The Maker Economy in Action
Posted December 6, 2016
In the context of renewed efforts to boost U.S. manufacturing since the 2007-09 recession, the maker movement has captured the imaginations of policy makers and commanded attention and resources at the White House and in city halls across the nation. CUR Visiting Research Scholar Laura Wolf-Powers is the lead author on this report, which provides first-of-its-kind evidence on the locally embedded business enterprises fueling the maker phenomenon, and on the institutional ecosystems that support them in three cities: New York City, Chicago, Illinois, and Portland, Oregon. The report was funded by the Ewing Marion Kauffman Foundation and co-authored with collaborators at Portland State University and the University of Illinois.
Maker ecosystems and local economic development
The term “making” (which refers to the design and fabrication of products, often making use of newly accessible technologies such as 3-D printing, CNC carving tools, or printed circuit boards) describes a range of activity undertaken by learners, do-it-yourselfers and businesspeople, in community centers, classrooms, public library branches, and factories. Of greatest significance to urban policy makers is the emergence of maker-entrepreneurs, place-based production enterprises that integrate design and production in creating goods for sale. Confidence in the proposition that making can help revive and diversify cities’ economies animates a host of efforts, from the White House Nation of Makers initiative to local initiatives organized under the umbrella of the Urban Manufacturing Alliance, with 475 members in 130 cities.

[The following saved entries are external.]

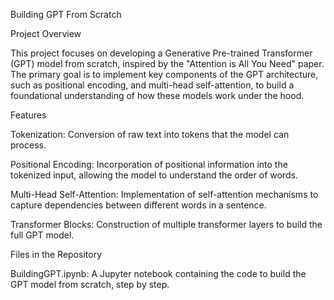 Building GPT From Scratch

Project Overview

This project focuses on developing a Generative Pre-trained Transformer (GPT) model from scratch, inspired by the "Attention is All You Need" paper. The primary goal is to implement key components of the GPT architecture, such as positional encoding, and multi-head self-attention, to build a foundational understanding of how these models work under the hood.

Features

  Tokenization: Conversion of raw text into tokens that the model can process.
  
  Positional Encoding: Incorporation of positional information into the tokenized input, allowing the model to understand the order of words.
  
  Multi-Head Self-Attention: Implementation of self-attention mechanisms to capture dependencies between different words in a sentence.
  
  Transformer Blocks: Construction of multiple transformer layers to build the full GPT model.

Files in the Repository

BuildingGPT.ipynb: A Jupyter notebook containing the code to build the GPT model from scratch, step by step.
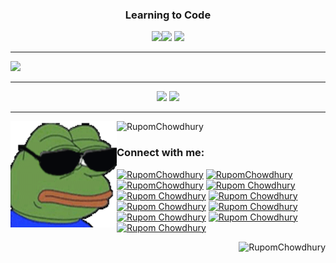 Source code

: <!--<h1 align="center">Hi 👋, I'm Rupom Chowdhury!</h1>-->
<h3 align="center">Learning to Code</h3>
<p align="center">
<a><img src="https://badgen.net/badge/icon/windows?icon=windows&label" /></a><a><img src="https://badgen.net/badge/icon/visualstudio?icon=visualstudio&label" /></a> <a><img src="https://badgen.net/badge/icon/firefox?icon=firefox&label" /></a>
</p> <!-- © RupomChowdhury -->

---

<a href="https://github.com/ryo-ma/github-profile-trophy">
  <img width=853 src="https://github-profile-trophy.vercel.app/?username=RupomChowdhury&column=8"/>
</a>

---

<div align="center">
<img height="165" src="https://github-readme-stats.vercel.app/api?username=RupomChowdhury&count_private=true&include_all_commits=true" />
  <img height="165" src="https://github-readme-stats.vercel.app/api/top-langs/?username=RupomChowdhury&layout=compact" />
</div> <!-- © RupomChowdhury -->

---

<div>
<img height="170" align="left" src="https://github.com/RupomChowdhury/RupomChowdhury/blob/main/prev3.gif" />
<img height="170" src="https://github-readme-streak-stats.herokuapp.com/?user=RupomChowdhury&" alt="RupomChowdhury" />
<!-- <img height="170" src="https://github.com/RupomChowdhury/RupomChowdhury/blob/main/tenor.gif" /> -->

<p width=80 height="170">
<h3>Connect with me:</h3>
<a href="mailto:web.rupom@gmail.com" target="blank"><img src="https://cdn.jsdelivr.net/npm/simple-icons@3.0.1/icons/gmail.svg" alt="RupomChowdhury" height="30" width="40" /></a>
<a href="https://www.facebook.com/web.rupom" target="blank"><img src="https://cdn.jsdelivr.net/npm/simple-icons@3.0.1/icons/facebook.svg" alt="RupomChowdhury" height="30" width="40" /></a>
<a href="https://www.reddit.com/user/RupomChowdhury" target="blank"><img src="https://cdn.jsdelivr.net/npm/simple-icons@3.0.1/icons/reddit.svg" alt="RupomChowdhury" height="30" width="40" /></a>
<a href="https://linkedin.com/in/md-shahin-akhtar-rupom" target="blank"><img src="https://cdn.jsdelivr.net/npm/simple-icons@3.0.1/icons/linkedin.svg" alt="Rupom Chowdhury" height="30" width="40" /></a>
<a href="https://twitter.com/web_rupom" target="blank"><img src="https://cdn.jsdelivr.net/npm/simple-icons@3.0.1/icons/twitter.svg" alt="Rupom Chowdhury" height="30" width="40" /></a> <!-- © RupomChowdhury -->
<a href="https://instagram.com/web.rupom" target="blank"><img src="https://cdn.jsdelivr.net/npm/simple-icons@3.0.1/icons/instagram.svg" alt="Rupom Chowdhury" height="30" width="40" /></a>
<a href="https://codepen.io/RupomChowdhury" target="blank"><img src="https://cdn.jsdelivr.net/npm/simple-icons@3.0.1/icons/codepen.svg" alt="Rupom Chowdhury" height="30" width="40" /></a>
<a href="https://dev.to/RupomChowdhury" target="blank"><img src="https://cdn.jsdelivr.net/npm/simple-icons@3.0.1/icons/dev-dot-to.svg" alt="Rupom Chowdhury" height="30" width="40" /></a> <!-- © RupomChowdhury -->
<a href="https://stackoverflow.com/users/14770061" target="blank"><img src="https://cdn.jsdelivr.net/npm/simple-icons@3.0.1/icons/stackoverflow.svg" alt="Rupom Chowdhury" height="30" width="40" /></a>
<a href="https://codesandbox.com/RupomChowdhury" target="blank"><img src="https://cdn.jsdelivr.net/npm/simple-icons@3.0.1/icons/codesandbox.svg" alt="Rupom Chowdhury" height="30" width="40" /></a>
<a href="https://medium.com/@web.rupom" target="blank"><img src="https://cdn.jsdelivr.net/npm/simple-icons@3.0.1/icons/medium.svg" alt="Rupom Chowdhury" height="30" width="40" /></a>
</p>
</div>
<!-- <p align="right"> <img src="https://komarev.com/ghpvc/?username=RupomChowdhury" alt="RupomChowdhury" /> </p> -->
<p align="right"> <img src="https://hits.seeyoufarm.com/api/count/incr/badge.svg?url=https://github.com/RupomChowdhury/&title=Profile%20Views" alt="RupomChowdhury" /> </p>
<!-- © RupomChowdhury -->
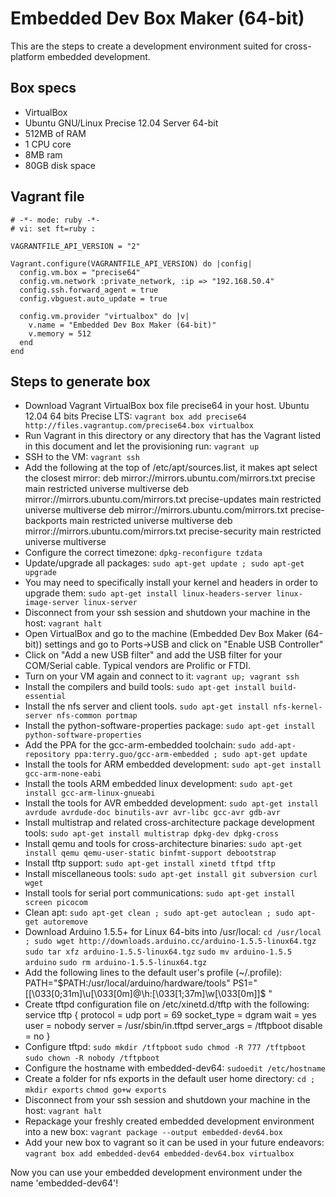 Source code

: # Embedded Dev Box Maker (64-bit)

This are the steps to create a development environment suited for cross-platform embedded development.

## Box specs

- VirtualBox
- Ubuntu GNU/Linux Precise 12.04 Server 64-bit
- 512MB of RAM
- 1 CPU core
- 8MB ram
- 80GB disk space

## Vagrant file
    # -*- mode: ruby -*-
    # vi: set ft=ruby :

    VAGRANTFILE_API_VERSION = "2"

    Vagrant.configure(VAGRANTFILE_API_VERSION) do |config|
      config.vm.box = "precise64"
      config.vm.network :private_network, :ip => "192.168.50.4"
      config.ssh.forward_agent = true
      config.vbguest.auto_update = true

      config.vm.provider "virtualbox" do |v|
        v.name = "Embedded Dev Box Maker (64-bit)"
        v.memory = 512
      end
    end

## Steps to generate box

- Download Vagrant VirtualBox box file precise64 in your host. Ubuntu 12.04 64 bits Precise LTS:
    `vagrant box add precise64 http://files.vagrantup.com/precise64.box virtualbox`
- Run Vagrant in this directory or any directory that has the Vagrant listed in this document and let the provisioning run:
    `vagrant up`
- SSH to the VM:
    `vagrant ssh`
- Add the following at the top of /etc/apt/sources.list, it makes apt select the closest mirror:
    deb mirror://mirrors.ubuntu.com/mirrors.txt precise main restricted universe multiverse
    deb mirror://mirrors.ubuntu.com/mirrors.txt precise-updates main restricted universe multiverse
    deb mirror://mirrors.ubuntu.com/mirrors.txt precise-backports main restricted universe multiverse
    deb mirror://mirrors.ubuntu.com/mirrors.txt precise-security main restricted universe multiverse
- Configure the correct timezone:
    `dpkg-reconfigure tzdata`
- Update/upgrade all packages:
    `sudo apt-get update ; sudo apt-get upgrade`
- You may need to specifically install your kernel and headers in order to upgrade them:
    `sudo apt-get install linux-headers-server linux-image-server linux-server`
- Disconnect from your ssh session and shutdown your machine in the host:
    `vagrant halt`
- Open VirtualBox and go to the machine (Embedded Dev Box Maker (64-bit)) settings and go to Ports->USB and click on "Enable USB Controller"
- Click on "Add a new USB filter" and add the USB filter for your COM/Serial cable. Typical vendors are Prolific or FTDI.
- Turn on your VM again and connect to it:
    `vagrant up; vagrant ssh`
- Install the compilers and build tools:
    `sudo apt-get install build-essential`
- Install the nfs server and client tools.
    `sudo apt-get install nfs-kernel-server nfs-common portmap`
- Install the python-software-properties package:
    `sudo apt-get install python-software-properties`
- Add the PPA for the gcc-arm-embedded toolchain:
    `sudo add-apt-repository ppa:terry.guo/gcc-arm-embedded ; sudo apt-get update`
- Install the tools for ARM embedded development:
    `sudo apt-get install gcc-arm-none-eabi`
- Install the tools ARM embedded linux development:
    `sudo apt-get install gcc-arm-linux-gnueabi`
- Install the tools for AVR embedded development:
    `sudo apt-get install avrdude avrdude-doc binutils-avr avr-libc gcc-avr gdb-avr`
- Install multistrap and related cross-architecture package development tools:
    `sudo apt-get install multistrap dpkg-dev dpkg-cross`
- Install qemu and tools for cross-architecture binaries:
    `sudo apt-get install qemu qemu-user-static binfmt-support debootstrap`
- Install tftp support:
    `sudo apt-get install xinetd tftpd tftp`
- Install miscellaneous tools:
    `sudo apt-get install git subversion curl wget`
- Install tools for serial port communications:
    `sudo apt-get install screen picocom`
- Clean apt:
    `sudo apt-get clean ; sudo apt-get autoclean ; sudo apt-get autoremove`
- Download Arduino 1.5.5+ for Linux 64-bits into /usr/local:
    `cd /usr/local ; sudo wget http://downloads.arduino.cc/arduino-1.5.5-linux64.tgz`
    `sudo tar xfz arduino-1.5.5-linux64.tgz`
    `sudo mv arduino-1.5.5 arduino`
    `sudo rm arduino-1.5.5-linux64.tgz`
- Add the following lines to the default user's profile (~/.profile):
    PATH="$PATH:/usr/local/arduino/hardware/tools"
    PS1="[\[\033[0;31m\]\u\[\033[0m\]@\h:\[\033[1;37m\]\w\[\033[0m\]]\$ "
- Create tftpd configuration file on /etc/xinetd.d/tftp with the following:
    service tftp
    {
    protocol        = udp
    port            = 69
    socket_type     = dgram
    wait            = yes
    user            = nobody
    server          = /usr/sbin/in.tftpd
    server_args     = /tftpboot
    disable         = no
    }
- Configure tftpd:
    `sudo mkdir /tftpboot`
    `sudo chmod -R 777 /tftpboot`
    `sudo chown -R nobody /tftpboot`
- Configure the hostname with embedded-dev64:
    `sudoedit /etc/hostname`
- Create a folder for nfs exports in the default user home directory:
    `cd ; mkdir exports`
    `chmod go+w exports`
- Disconnect from your ssh session and shutdown your machine in the host:
    `vagrant halt`
- Repackage your freshly created embedded development environment into a new box:
    `vagrant package --output embedded-dev64.box`
- Add your new box to vagrant so it can be used in your future endeavors:
    `vagrant box add embedded-dev64 embedded-dev64.box virtualbox`

Now you can use your embedded development environment under the name 'embedded-dev64'!
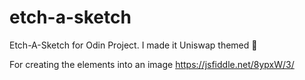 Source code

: # etch-a-sketch
Etch-A-Sketch for Odin Project. I made it Uniswap themed 🦄

For creating the elements into an image
https://jsfiddle.net/8ypxW/3/
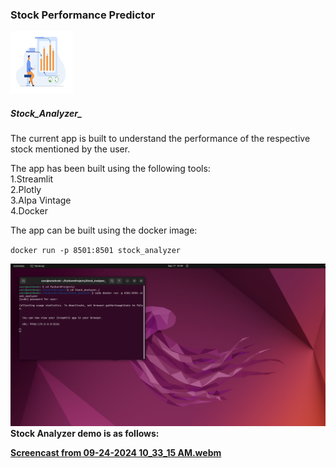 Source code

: <html>
<head>
      <h3>Stock Performance Predictor</h3>
      </head>
<img src="logos/stock_analyzer.jpg" alt="center" height="100" width="100"></img>
<body>
<h5>Stock_Analyzer_</h5>
<p>The current app is built to understand the performance of the respective
stock mentioned by the user.</p>
<p>The app has been built using the following tools:<br>
    1.Streamlit<br>
    2.Plotly <br>
    3.Alpa Vintage <br>
    4.Docker<br></p>
<p>The app can be built using the docker image:</p>
<code>docker run -p 8501:8501 stock_analyzer
</code>
<div title="Images"><p>
<img src="assets/Screenshot from 2024-09-17 15-59-15.png"></img>
<b>Stock Analyzer demo is as follows:



</p>
</div>
</body>
</html>


[Screencast from 09-24-2024 10_33_15 AM.webm](https://github.com/user-attachments/assets/6e64f827-2c8e-47c8-a262-94c3431b8779)
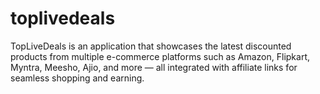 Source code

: # toplivedeals
TopLiveDeals is an application that showcases the latest discounted products from multiple e-commerce platforms such as Amazon, Flipkart, Myntra, Meesho, Ajio, and more — all integrated with affiliate links for seamless shopping and earning.
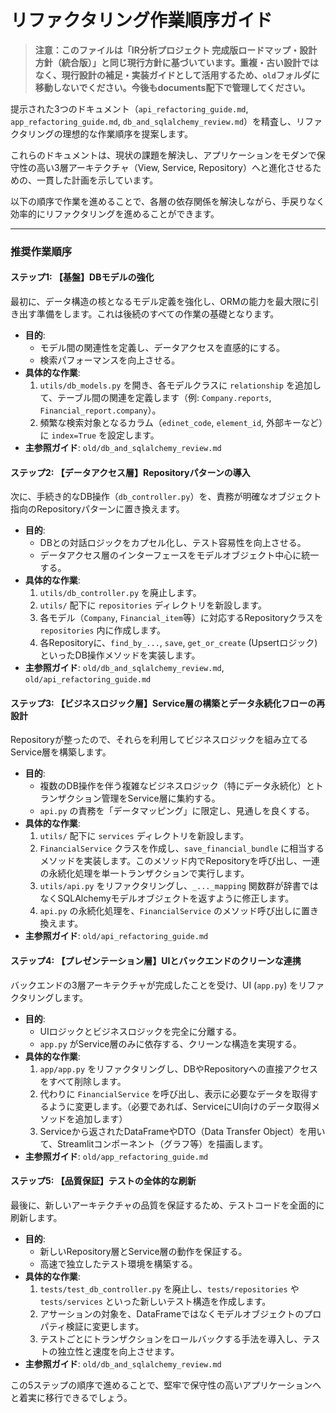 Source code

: # リファクタリング作業順序ガイド

> **注意：このファイルは「IR分析プロジェクト 完成版ロードマップ・設計方針（統合版）」と同じ現行方針に基づいています。重複・古い設計ではなく、現行設計の補足・実装ガイドとして活用するため、`old`フォルダに移動しないでください。今後もdocuments配下で管理してください。**

提示された3つのドキュメント（`api_refactoring_guide.md`, `app_refactoring_guide.md`, `db_and_sqlalchemy_review.md`）を精査し、リファクタリングの理想的な作業順序を提案します。

これらのドキュメントは、現状の課題を解決し、アプリケーションをモダンで保守性の高い3層アーキテクチャ（View, Service, Repository）へと進化させるための、一貫した計画を示しています。

以下の順序で作業を進めることで、各層の依存関係を解決しながら、手戻りなく効率的にリファクタリングを進めることができます。

---

### **推奨作業順序**

#### **ステップ1: 【基盤】DBモデルの強化**

最初に、データ構造の核となるモデル定義を強化し、ORMの能力を最大限に引き出す準備をします。これは後続のすべての作業の基礎となります。

*   **目的**:
    *   モデル間の関連性を定義し、データアクセスを直感的にする。
    *   検索パフォーマンスを向上させる。
*   **具体的な作業**:
    1.  `utils/db_models.py` を開き、各モデルクラスに `relationship` を追加して、テーブル間の関連を定義します（例: `Company.reports`, `Financial_report.company`）。
    2.  頻繁な検索対象となるカラム（`edinet_code`, `element_id`, 外部キーなど）に `index=True` を設定します。
*   **主参照ガイド**: `old/db_and_sqlalchemy_review.md`


#### **ステップ2: 【データアクセス層】Repositoryパターンの導入**

次に、手続き的なDB操作（`db_controller.py`）を、責務が明確なオブジェクト指向のRepositoryパターンに置き換えます。

*   **目的**:
    *   DBとの対話ロジックをカプセル化し、テスト容易性を向上させる。
    *   データアクセス層のインターフェースをモデルオブジェクト中心に統一する。
*   **具体的な作業**:
    1.  `utils/db_controller.py` を廃止します。
    2.  `utils/` 配下に `repositories` ディレクトリを新設します。
    3.  各モデル（`Company`, `Financial_item`等）に対応するRepositoryクラスを `repositories` 内に作成します。
    4.  各Repositoryに、`find_by_...`, `save`, `get_or_create` (Upsertロジック) といったDB操作メソッドを実装します。
*   **主参照ガイド**: `old/db_and_sqlalchemy_review.md`, `old/api_refactoring_guide.md`


#### **ステップ3: 【ビジネスロジック層】Service層の構築とデータ永続化フローの再設計**

Repositoryが整ったので、それらを利用してビジネスロジックを組み立てるService層を構築します。

*   **目的**:
    *   複数のDB操作を伴う複雑なビジネスロジック（特にデータ永続化）とトランザクション管理をService層に集約する。
    *   `api.py` の責務を「データマッピング」に限定し、見通しを良くする。
*   **具体的な作業**:
    1.  `utils/` 配下に `services` ディレクトリを新設します。
    2.  `FinancialService` クラスを作成し、`save_financial_bundle` に相当するメソッドを実装します。このメソッド内でRepositoryを呼び出し、一連の永続化処理を単一トランザクションで実行します。
    3.  `utils/api.py` をリファクタリングし、`_..._mapping` 関数群が辞書ではなくSQLAlchemyモデルオブジェクトを返すように修正します。
    4.  `api.py` の永続化処理を、`FinancialService` のメソッド呼び出しに置き換えます。
*   **主参照ガイド**: `old/api_refactoring_guide.md`


#### **ステップ4: 【プレゼンテーション層】UIとバックエンドのクリーンな連携**

バックエンドの3層アーキテクチャが完成したことを受け、UI (`app.py`) をリファクタリングします。

*   **目的**:
    *   UIロジックとビジネスロジックを完全に分離する。
    *   `app.py` がService層のみに依存する、クリーンな構造を実現する。
*   **具体的な作業**:
    1.  `app/app.py` をリファクタリングし、DBやRepositoryへの直接アクセスをすべて削除します。
    2.  代わりに `FinancialService` を呼び出し、表示に必要なデータを取得するように変更します。（必要であれば、ServiceにUI向けのデータ取得メソッドを追加します）
    3.  Serviceから返されたDataFrameやDTO（Data Transfer Object）を用いて、Streamlitコンポーネント（グラフ等）を描画します。
*   **主参照ガイド**: `old/app_refactoring_guide.md`


#### **ステップ5: 【品質保証】テストの全体的な刷新**

最後に、新しいアーキテクチャの品質を保証するため、テストコードを全面的に刷新します。

*   **目的**:
    *   新しいRepository層とService層の動作を保証する。
    *   高速で独立したテスト環境を構築する。
*   **具体的な作業**:
    1.  `tests/test_db_controller.py` を廃止し、`tests/repositories` や `tests/services` といった新しいテスト構造を作成します。
    2.  アサーションの対象を、DataFrameではなくモデルオブジェクトのプロパティ検証に変更します。
    3.  テストごとにトランザクションをロールバックする手法を導入し、テストの独立性と速度を向上させます。
*   **主参照ガイド**: `old/db_and_sqlalchemy_review.md`

この5ステップの順序で進めることで、堅牢で保守性の高いアプリケーションへと着実に移行できるでしょう。
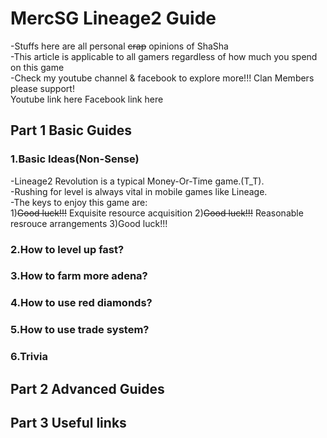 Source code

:# MercSG Lineage2 Guide
-Stuffs here are all personal ~~crap~~ opinions of ShaSha</br> 
-This article is applicable to all gamers regardless of how much you spend on this game</br>
-Check my youtube channel & facebook to explore more!!! Clan Members please support! </br> 
Youtube link here
Facebook link here


## Part 1 Basic Guides
### 1.Basic Ideas(Non-Sense)
-Lineage2 Revolution is a typical Money-Or-Time game.(T_T).</br>
-Rushing for level is always vital in mobile games like Lineage.</br>
-The keys to enjoy this game are:</br>
 1)~~Good luck!!!~~ Exquisite resource acquisition
 2)~~Good luck!!!~~ Reasonable resrouce arrangements
 3)Good luck!!!





### 2.How to level up fast?
### 3.How to farm more adena?
### 4.How to use red diamonds?
### 5.How to use trade system?
### 6.Trivia


## Part 2 Advanced Guides
## Part 3 Useful links
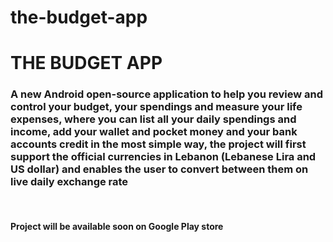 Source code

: # the-budget-app

<h1> THE BUDGET APP </h1>
<h3> A new Android open-source application to help you review and control your budget, your spendings and measure your life expenses,
where you can list all your daily spendings and income, add your wallet and pocket money and your bank accounts credit in the most simple way, 
the project will first support the official currencies in Lebanon (Lebanese Lira and US dollar) and enables the user to convert between them on live
daily exchange rate </h2>
</br> <h4> Project will be available soon on Google Play store </h4>
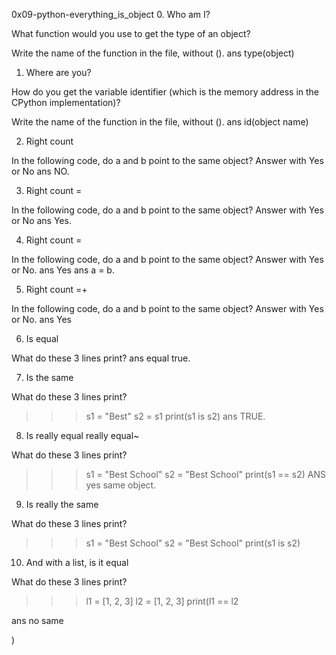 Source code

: 0x09-python-everything_is_object
0. Who am I?


What function would you use to get the type of an object?

Write the name of the function in the file, without ().
ans type(object)

1. Where are you?

How do you get the variable identifier (which is the
memory address in the CPython implementation)?

Write the name of the function in the file, without ().
ans id(object name)

2. Right count

In the following code, do a and b point to the same object? Answer with Yes or
No
ans NO.

3. Right count =

In the following code, do a and b point to the same object? Answer with Yes or
No
ans Yes.

4. Right count =

In the following code, do a and b point to the same object? Answer with Yes or
No.
ans Yes ans a = b.

5. Right count =+

In the following code, do a and b point to the same object? Answer with Yes or
No.
ans Yes

6. Is equal

What do these 3 lines print?
ans equal true.

7. Is the same

What do these 3 lines print?

>>> s1 = "Best"
>>> s2 = s1
>>> print(s1 is s2)
ans TRUE.

8. Is really equal really equal~

What do these 3 lines print?

>>> s1 = "Best School"
>>> s2 = "Best School"
>>> print(s1 == s2)
ANS yes same object.

9. Is really the same

What do these 3 lines print?

>>> s1 = "Best School"
>>> s2 = "Best School"
>>> print(s1 is s2)

10. And with a list, is it equal

What do these 3 lines print?

>>> l1 = [1, 2, 3]
>>> l2 = [1, 2, 3]
>>> print(l1 == l2

ans no same

)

This research, funded by the Ewing Marion Kauffman Foundation through its Urban and Metropolitan Entrepreneurship research program, provides new information about makers as entrepreneurs. The work fills an important gap: it accounts for makers’ motives, goals, and challenges they face in moving from ideas to consumer products. It also reveals the workings of the varied organizations and policies that create and sustain maker-entrepreneurs at the urban and regional scale.